Fueron a sus habitaciones en busca de sus cosas, mientras Rei ordenaba a los súbditos que prepararan comidas para el viaje.
-Mí señor.
Natsuo se giró.
-Mí señor, necesito hablar contigo.
-De acuerdo- el albino abrió la puerta de su habitación- Pasa- a cada lado había un Imperial cuidando de los aposentos del príncipe. Ambos se quedaron mirando al ver a Izuku entrar con Natsuo.
El albino cerró la puerta.
-Mí...- no alcanzó a decir nada, el príncipe le devoraba los labios. Lenguas que se entrelazaban calentando más y más el ambiente- Nat...
-No me reprendas por qué iré con ustedes. Jamás te dejaría, no podría. Yo te voy a proteger, daría mí vida por ti.

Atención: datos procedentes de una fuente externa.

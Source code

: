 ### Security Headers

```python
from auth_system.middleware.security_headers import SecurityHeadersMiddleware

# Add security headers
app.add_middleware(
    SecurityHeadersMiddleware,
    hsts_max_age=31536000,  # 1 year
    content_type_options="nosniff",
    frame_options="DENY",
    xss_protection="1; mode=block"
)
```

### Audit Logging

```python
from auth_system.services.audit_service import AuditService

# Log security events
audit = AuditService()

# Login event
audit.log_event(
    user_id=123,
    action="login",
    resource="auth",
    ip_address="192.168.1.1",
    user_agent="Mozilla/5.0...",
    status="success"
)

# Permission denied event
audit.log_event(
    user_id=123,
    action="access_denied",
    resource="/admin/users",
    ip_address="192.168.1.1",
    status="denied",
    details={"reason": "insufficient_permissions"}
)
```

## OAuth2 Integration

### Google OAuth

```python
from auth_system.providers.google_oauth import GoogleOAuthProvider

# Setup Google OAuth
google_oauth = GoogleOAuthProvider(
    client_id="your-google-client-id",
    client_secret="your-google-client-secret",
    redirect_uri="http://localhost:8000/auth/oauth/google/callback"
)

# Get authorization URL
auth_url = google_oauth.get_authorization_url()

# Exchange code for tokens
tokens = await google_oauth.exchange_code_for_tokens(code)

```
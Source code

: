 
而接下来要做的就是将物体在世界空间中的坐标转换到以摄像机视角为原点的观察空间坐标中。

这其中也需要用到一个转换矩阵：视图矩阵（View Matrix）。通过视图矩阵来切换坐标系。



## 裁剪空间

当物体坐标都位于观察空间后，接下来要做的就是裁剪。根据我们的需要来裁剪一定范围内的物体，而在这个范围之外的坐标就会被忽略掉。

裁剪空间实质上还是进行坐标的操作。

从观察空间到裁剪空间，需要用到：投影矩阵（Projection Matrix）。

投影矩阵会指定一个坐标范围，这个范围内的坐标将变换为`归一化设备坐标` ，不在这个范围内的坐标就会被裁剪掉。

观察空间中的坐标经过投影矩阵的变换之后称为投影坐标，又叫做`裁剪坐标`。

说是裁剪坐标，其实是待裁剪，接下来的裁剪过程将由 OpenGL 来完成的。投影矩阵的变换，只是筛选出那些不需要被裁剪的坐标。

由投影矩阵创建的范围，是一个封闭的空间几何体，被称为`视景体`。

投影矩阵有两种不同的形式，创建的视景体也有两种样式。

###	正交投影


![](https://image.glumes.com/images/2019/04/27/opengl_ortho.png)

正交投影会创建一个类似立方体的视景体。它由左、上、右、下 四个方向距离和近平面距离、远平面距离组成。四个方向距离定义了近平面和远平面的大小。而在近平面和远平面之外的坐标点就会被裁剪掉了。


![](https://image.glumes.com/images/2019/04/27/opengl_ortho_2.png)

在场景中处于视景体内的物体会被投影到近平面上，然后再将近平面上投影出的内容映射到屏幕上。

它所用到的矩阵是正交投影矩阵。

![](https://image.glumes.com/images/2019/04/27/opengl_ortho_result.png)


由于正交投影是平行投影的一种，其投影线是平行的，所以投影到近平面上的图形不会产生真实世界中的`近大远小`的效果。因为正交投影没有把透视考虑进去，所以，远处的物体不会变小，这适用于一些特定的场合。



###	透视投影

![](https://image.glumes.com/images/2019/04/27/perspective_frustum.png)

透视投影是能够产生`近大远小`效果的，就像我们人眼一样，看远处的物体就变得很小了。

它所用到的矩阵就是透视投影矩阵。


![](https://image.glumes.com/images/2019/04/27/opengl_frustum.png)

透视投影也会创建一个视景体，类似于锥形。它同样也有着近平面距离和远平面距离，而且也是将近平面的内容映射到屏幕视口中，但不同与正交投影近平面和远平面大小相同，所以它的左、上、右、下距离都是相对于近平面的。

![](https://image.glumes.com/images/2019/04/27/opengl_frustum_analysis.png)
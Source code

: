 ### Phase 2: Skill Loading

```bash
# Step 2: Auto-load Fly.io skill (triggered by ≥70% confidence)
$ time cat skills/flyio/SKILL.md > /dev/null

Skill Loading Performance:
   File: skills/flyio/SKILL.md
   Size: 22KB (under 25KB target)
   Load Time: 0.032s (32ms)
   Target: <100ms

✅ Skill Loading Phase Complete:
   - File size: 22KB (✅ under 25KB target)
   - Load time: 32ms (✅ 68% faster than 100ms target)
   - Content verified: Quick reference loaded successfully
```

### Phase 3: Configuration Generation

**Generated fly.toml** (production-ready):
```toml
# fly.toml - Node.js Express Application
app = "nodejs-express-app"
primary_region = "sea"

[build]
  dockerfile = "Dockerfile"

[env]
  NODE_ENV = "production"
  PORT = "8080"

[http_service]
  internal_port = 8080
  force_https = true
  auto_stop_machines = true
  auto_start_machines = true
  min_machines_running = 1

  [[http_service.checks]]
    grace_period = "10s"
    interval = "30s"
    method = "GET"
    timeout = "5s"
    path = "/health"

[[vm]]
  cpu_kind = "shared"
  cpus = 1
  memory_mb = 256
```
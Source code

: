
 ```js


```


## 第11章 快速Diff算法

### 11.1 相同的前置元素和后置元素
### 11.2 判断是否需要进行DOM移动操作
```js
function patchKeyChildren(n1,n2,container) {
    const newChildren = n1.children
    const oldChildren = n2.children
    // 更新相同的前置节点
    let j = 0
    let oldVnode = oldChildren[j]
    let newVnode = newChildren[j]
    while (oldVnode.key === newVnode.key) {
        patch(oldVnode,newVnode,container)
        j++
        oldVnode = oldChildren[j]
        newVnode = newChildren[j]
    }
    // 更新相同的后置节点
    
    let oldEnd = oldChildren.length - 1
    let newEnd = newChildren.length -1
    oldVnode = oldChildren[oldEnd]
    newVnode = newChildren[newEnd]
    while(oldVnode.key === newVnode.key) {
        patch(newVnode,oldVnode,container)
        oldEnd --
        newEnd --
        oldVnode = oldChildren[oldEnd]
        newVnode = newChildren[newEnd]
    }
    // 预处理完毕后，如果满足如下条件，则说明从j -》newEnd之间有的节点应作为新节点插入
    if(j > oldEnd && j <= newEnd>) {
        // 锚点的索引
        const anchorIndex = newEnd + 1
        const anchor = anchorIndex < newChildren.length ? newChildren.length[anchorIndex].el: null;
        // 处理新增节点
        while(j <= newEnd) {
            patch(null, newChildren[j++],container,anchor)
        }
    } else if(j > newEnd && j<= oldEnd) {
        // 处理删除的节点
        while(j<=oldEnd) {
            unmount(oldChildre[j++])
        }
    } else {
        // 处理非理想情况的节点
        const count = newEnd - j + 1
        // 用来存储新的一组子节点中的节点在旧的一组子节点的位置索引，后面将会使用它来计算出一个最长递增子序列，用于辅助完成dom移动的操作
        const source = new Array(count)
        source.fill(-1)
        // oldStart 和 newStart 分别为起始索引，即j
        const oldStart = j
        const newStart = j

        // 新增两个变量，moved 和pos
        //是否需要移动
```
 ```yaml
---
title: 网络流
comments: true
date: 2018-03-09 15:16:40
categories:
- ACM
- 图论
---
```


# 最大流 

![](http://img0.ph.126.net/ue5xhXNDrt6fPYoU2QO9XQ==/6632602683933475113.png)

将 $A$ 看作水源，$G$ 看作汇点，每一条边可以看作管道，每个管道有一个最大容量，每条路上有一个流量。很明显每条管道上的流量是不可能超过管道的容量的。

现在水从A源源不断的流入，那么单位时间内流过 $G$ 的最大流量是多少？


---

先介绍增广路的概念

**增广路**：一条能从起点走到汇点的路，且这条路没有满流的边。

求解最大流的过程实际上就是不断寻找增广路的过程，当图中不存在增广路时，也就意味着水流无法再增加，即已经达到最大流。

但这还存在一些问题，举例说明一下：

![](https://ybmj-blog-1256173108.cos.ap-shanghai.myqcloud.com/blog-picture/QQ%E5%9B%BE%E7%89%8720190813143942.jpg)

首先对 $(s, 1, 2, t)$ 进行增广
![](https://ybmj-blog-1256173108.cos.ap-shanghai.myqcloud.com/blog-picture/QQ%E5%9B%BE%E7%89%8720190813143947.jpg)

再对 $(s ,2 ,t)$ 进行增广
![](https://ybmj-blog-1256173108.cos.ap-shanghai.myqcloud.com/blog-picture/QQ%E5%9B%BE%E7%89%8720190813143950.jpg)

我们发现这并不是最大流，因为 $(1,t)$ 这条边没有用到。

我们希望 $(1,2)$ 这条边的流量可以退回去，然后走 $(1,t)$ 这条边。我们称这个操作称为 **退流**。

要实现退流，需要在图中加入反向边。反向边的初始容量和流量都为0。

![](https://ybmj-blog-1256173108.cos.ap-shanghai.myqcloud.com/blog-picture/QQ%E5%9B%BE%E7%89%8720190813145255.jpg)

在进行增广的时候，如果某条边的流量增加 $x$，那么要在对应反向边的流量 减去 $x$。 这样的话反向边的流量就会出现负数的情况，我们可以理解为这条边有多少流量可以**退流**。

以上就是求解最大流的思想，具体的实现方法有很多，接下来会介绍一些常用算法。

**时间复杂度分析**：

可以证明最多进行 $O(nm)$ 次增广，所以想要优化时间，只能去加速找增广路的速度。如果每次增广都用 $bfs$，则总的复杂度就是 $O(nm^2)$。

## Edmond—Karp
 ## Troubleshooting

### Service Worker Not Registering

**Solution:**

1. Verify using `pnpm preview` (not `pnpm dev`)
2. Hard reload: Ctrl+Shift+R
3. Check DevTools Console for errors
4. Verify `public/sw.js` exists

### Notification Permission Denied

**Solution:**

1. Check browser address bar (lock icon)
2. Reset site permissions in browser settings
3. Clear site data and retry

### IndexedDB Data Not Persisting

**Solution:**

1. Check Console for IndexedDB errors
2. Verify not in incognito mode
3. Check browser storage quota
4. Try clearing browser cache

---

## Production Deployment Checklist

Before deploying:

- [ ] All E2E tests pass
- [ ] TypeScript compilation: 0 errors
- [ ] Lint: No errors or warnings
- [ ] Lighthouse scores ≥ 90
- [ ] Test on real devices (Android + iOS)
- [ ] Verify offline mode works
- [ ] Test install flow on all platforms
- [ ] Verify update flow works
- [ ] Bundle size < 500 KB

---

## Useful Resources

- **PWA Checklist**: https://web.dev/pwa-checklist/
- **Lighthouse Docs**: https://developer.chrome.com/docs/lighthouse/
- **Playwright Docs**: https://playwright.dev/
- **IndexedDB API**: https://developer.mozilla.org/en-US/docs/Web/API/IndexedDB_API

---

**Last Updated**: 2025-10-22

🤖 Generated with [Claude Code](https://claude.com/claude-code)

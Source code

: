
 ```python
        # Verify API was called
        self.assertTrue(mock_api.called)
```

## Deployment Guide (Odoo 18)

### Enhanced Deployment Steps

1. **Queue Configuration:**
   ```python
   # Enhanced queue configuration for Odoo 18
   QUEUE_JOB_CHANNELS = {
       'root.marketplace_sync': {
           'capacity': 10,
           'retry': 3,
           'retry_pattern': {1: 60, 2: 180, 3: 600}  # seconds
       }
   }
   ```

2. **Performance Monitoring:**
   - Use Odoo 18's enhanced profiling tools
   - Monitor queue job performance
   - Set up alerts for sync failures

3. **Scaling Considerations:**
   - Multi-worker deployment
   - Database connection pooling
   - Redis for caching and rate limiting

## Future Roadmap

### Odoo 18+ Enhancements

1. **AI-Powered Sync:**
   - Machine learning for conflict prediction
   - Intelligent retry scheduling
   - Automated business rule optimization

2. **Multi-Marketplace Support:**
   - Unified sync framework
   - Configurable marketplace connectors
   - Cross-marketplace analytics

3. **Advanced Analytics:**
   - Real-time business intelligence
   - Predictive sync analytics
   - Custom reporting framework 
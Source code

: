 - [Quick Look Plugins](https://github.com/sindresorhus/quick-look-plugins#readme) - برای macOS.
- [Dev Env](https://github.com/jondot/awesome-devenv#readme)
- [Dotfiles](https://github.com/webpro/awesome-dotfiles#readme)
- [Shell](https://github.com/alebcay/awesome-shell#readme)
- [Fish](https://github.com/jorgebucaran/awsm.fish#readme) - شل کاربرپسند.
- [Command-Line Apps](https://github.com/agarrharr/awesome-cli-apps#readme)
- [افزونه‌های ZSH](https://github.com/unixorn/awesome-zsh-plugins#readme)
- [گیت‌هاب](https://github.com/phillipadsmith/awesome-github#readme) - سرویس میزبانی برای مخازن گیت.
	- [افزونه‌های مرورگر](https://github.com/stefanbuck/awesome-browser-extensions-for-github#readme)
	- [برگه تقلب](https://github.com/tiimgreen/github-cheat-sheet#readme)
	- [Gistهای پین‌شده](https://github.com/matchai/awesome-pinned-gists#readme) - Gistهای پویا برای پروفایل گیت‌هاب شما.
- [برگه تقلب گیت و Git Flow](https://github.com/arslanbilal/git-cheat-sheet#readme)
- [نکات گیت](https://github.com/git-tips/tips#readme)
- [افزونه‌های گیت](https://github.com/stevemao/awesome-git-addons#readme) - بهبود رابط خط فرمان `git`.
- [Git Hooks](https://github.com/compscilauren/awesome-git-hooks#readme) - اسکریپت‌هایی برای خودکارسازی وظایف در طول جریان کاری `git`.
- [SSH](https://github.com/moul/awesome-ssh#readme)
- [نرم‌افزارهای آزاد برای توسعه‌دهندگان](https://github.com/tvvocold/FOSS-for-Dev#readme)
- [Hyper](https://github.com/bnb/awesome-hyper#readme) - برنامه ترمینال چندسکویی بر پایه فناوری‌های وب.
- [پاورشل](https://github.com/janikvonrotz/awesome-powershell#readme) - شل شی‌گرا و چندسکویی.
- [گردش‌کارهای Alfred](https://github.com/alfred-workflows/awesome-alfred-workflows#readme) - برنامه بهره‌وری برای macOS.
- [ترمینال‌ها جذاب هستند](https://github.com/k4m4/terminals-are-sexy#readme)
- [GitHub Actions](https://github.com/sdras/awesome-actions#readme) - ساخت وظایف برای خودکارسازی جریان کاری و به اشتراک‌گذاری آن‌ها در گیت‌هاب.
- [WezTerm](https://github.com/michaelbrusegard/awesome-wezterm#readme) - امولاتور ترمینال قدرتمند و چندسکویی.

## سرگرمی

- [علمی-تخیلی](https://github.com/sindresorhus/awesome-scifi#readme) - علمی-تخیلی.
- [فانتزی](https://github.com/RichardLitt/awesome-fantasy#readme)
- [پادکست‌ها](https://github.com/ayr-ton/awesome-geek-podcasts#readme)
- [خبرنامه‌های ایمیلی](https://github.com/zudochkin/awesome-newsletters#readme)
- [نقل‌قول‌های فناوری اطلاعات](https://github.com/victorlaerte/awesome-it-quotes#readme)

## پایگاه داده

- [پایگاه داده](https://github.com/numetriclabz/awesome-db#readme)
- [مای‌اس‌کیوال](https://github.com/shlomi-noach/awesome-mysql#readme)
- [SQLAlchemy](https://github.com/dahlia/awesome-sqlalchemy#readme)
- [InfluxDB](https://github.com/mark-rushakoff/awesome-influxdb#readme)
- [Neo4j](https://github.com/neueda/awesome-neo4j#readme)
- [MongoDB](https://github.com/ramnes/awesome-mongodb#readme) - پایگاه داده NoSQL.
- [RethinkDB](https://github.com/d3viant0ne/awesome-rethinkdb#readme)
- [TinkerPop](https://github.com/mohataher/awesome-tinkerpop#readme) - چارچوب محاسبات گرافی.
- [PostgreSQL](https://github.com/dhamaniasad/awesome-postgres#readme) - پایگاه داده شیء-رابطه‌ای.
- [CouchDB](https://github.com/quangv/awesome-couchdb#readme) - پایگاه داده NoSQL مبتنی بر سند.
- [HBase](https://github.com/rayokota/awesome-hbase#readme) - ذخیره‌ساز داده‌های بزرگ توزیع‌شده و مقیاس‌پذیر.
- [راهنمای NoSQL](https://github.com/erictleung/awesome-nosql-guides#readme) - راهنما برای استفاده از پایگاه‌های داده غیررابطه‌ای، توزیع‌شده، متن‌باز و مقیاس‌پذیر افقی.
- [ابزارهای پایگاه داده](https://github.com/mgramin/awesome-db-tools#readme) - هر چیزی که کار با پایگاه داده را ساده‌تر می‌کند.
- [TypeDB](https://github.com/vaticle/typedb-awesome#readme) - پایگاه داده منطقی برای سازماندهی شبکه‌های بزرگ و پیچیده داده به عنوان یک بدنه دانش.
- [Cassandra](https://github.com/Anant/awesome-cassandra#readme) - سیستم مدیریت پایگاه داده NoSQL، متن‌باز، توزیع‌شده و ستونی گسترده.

-Natsuo no digas eso. Yo soy quién debe protegerte. Soy de la Guardia Real y tú eres mí príncipe.
-Seremos más que eso. Quiero casarme contigo.
-¡¿Qué?! Nosotros no podemos. Tú tienes un compromiso con la princesa del Reino del Lago.
-No me interesa, mí corazón pertenece a mi Izuku.
-Pero...
-¿No me quieres?.
-Claro que sí, has sido lo más maravilloso que me a pasado. Pero no puedo dejar que nada malo te pase. Y no puedo arruinar tu vida y el linaje Todoroki.
-Puedo embarazarte.
-¡¿Qué cosa?!- al peliverde se le pusieron las mejillas rojas- Eso no es posible.
-Déjamelo a mí- Natsuo le dio otro jugoso beso- Ve a tu habitación, arregla tus cosas. Partiremos dentro de poco.
-Sí- Midoriya salió de los aposentos del príncipe, completamente confundido.
Una hora más tarde, Jiro, Hagakure, Asui, Iida, Sero y Aoyama se retiraban a los reinos lejanos. Taishiro, Tsunagu y Hizashi, elevaban sus energías a los cielos para preparar el ritual de detención.
Diez caballos y cuatro enormes panteras comenzaban con el viaje a las Montañas del Sacrificio, junto a cuatro Licántropos.
-Shotō, tú madre te dio un sobre antes de partir, ¿qué era?- le preguntó Denki.
-Es cierto- el bicolor sacó el sobre. Una nota junto a una llave.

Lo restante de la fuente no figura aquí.